Partnership: the IRS will treat any 2 member LLC as a partnership unless the LLC files Form 8832 to elect to be treated as a corporation. If the LLC is a partnership, normal partnership tax rules will apply to the LLC and each partner/member will file a Schedule K-1 on their personal tax returns. Again, you still have liability protection as an LLC, and the profits flow through to the owners of the LLC.
Corporation: no matter the size of the LLC, the member or members of the LLC can elect to be taxed as a corporation. You have to file Form 8832 with the IRS in order to get the corporation treatment for an LLC. But what the IRS now has is a choice between 2 corporation structures - C corporation or S corporation. We’ve already discussed C Corporations earlier in this article. S corporations are a popular choice for LLCs because S corporations elect to pass corporate income, losses, deductions, and credits through to their shareholders for federal tax purposes. Again, the tax consequences of the business flow through to the owners of the LLC, which is its members. This avoids what C Corporations can’t avoid: double taxation on the corporate income.
Partnerships
Generally, there isn’t the same legal documentation required of partnerships as there is for LLCs and corporations. In some states, a partnership can be recognized just by the actions of the parties, whether or not there is paperwork supporting that. Sometimes, partnerships are cloaked as “joint ventures” or “business opportunities,” but you should be careful about the intermixing of those terms. They are not the same. Partnerships typically involve 2 people working together, and you’re on the hook for whatever your partner does. And the partner is on the hook for whatever you do. Partnerships require a high level of trust between the partners and great communication. As discussed earlier in the article, partnerships are taxed at the individual level.
What documents do I need to form a business entity?

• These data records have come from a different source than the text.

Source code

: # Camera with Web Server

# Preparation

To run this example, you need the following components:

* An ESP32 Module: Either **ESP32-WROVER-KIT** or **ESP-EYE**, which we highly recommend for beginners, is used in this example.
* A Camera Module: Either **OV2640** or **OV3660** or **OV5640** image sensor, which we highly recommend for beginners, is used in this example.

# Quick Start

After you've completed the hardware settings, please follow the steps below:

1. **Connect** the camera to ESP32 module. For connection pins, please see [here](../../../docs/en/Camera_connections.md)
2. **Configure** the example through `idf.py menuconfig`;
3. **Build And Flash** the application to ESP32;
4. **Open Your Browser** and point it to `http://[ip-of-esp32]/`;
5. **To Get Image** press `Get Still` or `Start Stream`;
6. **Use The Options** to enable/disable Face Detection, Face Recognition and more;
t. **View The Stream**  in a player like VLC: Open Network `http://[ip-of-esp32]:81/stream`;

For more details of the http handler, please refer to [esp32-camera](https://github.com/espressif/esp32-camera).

Consult your state’s Secretary of State’s website. Practically every state’s Secretary of State’s website has forms, that are free, anyone can use to form their corporation or LLC or partnership. If it feels unnerving, here are the steps:
Find the forms for the type of entity you want to create;
Corporation = Articles of Incorporation
LLC = Certificate of Organization
Partnership = Statement of Partnership Authority
Fill out the form;
If your state offers electronic filing, electronically file the completed form and expect to pay the filing fee + whatever credit card processing fees your state charges for the electronic filing (for example, Nebraska’s is $107, and Kansas’ is $150. Every state is different);
This is where things may differ by state - for some states, once the Secretary of State’s office files your organizing document, you are official. You have formed your business entity. For other states, you have to go through more procedures to be formally recognized as a business entity in the state you operate your business.
Some states require you to publish notice of your incorporation, which is an additional fee that you pay to the local publisher of a newspaper in your area.
Once you have formed your entity, make sure to do all of the other administrative tasks that shows anyone (and especially the IRS and potential judges or juries) that you’re following the legal requirements to maintain your business entity. This includes:
Creating your bylaws, any buy-sell agreements, and shareholder agreements for a corporation;
Creating your operating agreement for an LLC;
Creating a partnership agreement for a partnership.
For all business entities, keep your address and contact information current with the Secretary of State’s office. It’s important that the Secretary of State is able to find you to make sure you’re keeping up with any incorporation requirements your state requires.